There was no little head in all the post like that save one, and it belonged to little Francette, the pretty maid who had run by the factor's side that day of the meeting of Bois DesCaut by the river. With the drop of that head from the sill there passed over Maren a strange feeling, a prescience of evil, a thrill of fear in a heart that had never known fear.
She left the tiny room with the gift of the factor still outspread, and joined Marie in the outer space, where yawned a wide fireplace with its dogs on the hearth, its swinging crane made from a rod of iron, its bed and its hand-made table.

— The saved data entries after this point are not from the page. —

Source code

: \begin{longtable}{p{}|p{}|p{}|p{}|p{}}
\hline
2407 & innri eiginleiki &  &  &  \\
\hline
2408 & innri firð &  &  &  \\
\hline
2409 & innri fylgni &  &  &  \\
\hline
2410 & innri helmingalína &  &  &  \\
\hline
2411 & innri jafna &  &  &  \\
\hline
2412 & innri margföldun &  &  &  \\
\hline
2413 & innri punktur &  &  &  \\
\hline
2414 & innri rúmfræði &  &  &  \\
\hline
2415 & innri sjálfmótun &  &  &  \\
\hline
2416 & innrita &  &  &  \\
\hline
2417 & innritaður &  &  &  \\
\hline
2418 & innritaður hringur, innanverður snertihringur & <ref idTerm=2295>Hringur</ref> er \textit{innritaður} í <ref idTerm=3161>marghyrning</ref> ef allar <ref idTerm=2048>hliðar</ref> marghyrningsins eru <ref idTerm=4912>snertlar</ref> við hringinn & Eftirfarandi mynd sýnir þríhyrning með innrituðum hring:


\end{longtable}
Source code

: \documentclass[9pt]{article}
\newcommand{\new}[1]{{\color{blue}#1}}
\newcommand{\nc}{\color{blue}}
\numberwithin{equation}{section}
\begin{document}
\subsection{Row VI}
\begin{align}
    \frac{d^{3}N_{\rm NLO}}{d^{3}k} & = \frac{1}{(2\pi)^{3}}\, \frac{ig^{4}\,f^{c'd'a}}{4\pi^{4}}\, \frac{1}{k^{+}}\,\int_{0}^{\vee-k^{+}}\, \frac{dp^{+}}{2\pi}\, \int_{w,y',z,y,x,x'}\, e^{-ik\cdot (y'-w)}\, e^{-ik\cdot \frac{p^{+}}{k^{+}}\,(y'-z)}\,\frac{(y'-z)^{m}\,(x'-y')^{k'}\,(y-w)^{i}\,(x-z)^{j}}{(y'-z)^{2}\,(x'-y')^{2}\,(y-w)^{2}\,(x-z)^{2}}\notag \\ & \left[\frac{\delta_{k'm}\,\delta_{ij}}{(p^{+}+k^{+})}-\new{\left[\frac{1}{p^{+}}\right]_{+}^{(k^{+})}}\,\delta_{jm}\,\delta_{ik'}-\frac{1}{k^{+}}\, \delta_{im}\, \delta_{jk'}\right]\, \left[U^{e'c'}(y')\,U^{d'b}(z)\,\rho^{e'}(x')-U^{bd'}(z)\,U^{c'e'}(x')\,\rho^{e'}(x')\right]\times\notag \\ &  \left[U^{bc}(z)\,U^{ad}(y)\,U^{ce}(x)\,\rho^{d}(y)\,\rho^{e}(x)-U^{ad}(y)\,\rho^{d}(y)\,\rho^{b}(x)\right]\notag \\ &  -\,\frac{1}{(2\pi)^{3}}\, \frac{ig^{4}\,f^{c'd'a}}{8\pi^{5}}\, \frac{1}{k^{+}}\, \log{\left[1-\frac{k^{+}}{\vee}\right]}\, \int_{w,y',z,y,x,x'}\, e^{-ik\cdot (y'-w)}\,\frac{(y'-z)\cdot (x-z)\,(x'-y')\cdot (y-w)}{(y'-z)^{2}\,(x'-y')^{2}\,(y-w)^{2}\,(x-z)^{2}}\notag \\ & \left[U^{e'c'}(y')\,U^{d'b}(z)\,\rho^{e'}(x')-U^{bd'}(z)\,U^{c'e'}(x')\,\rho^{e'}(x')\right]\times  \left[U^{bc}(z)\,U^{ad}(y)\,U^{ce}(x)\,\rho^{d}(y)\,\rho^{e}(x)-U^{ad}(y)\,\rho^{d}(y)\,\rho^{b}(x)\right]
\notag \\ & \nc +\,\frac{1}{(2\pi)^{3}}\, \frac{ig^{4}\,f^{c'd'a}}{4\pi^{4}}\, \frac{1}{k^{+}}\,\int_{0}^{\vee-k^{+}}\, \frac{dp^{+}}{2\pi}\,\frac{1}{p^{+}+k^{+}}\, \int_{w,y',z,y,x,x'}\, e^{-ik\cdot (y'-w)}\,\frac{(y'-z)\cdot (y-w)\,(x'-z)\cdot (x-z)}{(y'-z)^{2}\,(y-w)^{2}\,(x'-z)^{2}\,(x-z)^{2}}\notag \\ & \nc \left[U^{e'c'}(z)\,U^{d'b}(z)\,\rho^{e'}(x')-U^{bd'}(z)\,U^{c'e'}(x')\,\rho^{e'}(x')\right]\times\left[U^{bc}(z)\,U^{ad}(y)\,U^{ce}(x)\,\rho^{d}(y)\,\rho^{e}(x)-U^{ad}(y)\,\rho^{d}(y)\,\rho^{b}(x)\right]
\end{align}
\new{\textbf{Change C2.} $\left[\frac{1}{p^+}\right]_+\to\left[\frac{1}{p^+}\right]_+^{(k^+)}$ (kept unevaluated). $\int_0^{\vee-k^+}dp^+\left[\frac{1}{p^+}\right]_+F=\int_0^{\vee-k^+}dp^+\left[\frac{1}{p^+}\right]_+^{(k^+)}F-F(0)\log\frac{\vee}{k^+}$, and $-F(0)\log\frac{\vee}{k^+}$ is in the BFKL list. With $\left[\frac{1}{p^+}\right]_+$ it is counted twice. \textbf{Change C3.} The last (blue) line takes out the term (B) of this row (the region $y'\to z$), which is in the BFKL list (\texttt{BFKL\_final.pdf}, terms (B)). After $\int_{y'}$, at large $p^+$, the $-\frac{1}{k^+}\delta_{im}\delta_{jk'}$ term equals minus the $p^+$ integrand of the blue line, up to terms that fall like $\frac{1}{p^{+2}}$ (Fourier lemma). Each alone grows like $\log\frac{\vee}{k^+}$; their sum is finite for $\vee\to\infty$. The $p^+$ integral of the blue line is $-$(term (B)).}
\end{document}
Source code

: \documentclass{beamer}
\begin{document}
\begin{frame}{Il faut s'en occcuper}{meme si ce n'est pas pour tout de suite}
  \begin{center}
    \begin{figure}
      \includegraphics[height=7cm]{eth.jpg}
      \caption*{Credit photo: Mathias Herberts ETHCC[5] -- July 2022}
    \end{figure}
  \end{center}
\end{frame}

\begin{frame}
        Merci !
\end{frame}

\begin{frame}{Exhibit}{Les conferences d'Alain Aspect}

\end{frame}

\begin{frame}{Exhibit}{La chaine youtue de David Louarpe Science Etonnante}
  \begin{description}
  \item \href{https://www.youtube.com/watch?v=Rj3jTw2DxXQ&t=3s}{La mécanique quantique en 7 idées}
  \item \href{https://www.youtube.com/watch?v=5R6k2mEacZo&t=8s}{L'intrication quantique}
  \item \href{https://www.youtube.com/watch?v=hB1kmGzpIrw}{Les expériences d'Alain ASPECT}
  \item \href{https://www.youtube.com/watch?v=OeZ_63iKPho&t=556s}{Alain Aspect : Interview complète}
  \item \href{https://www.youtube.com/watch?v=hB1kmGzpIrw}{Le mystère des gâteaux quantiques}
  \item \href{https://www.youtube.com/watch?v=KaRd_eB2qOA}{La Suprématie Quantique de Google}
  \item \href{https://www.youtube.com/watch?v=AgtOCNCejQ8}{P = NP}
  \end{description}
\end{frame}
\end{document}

Here had come Anon Bordoux and Mora Le-Clede, drawn by the sight of the factor at the Baptistes' door, their tongues flying in eager question.
“—of such gorgeousness,” Marie was saying, “such softness of white doeskin, such wealth of the beading—”
“Marie,” said Maren sharply, “is there naught to do save gossip?”
Anon and Mora fell into confused silence, the habit of the trail where this girl's word had been the law falling upon them, but Marie, saucy and not to be daunted, was not so easily hushed.
“Is it not true,” she cried, “that the factor brought it but now to the door in plain sight of all?”
Whereon Maren passed, out the open door and the tongues began again, more carefully.
In the distance there flashed a crimson skirt at whose beaded edge there hung a great grey dog, his heavy head waist-high to the little maid who wore it.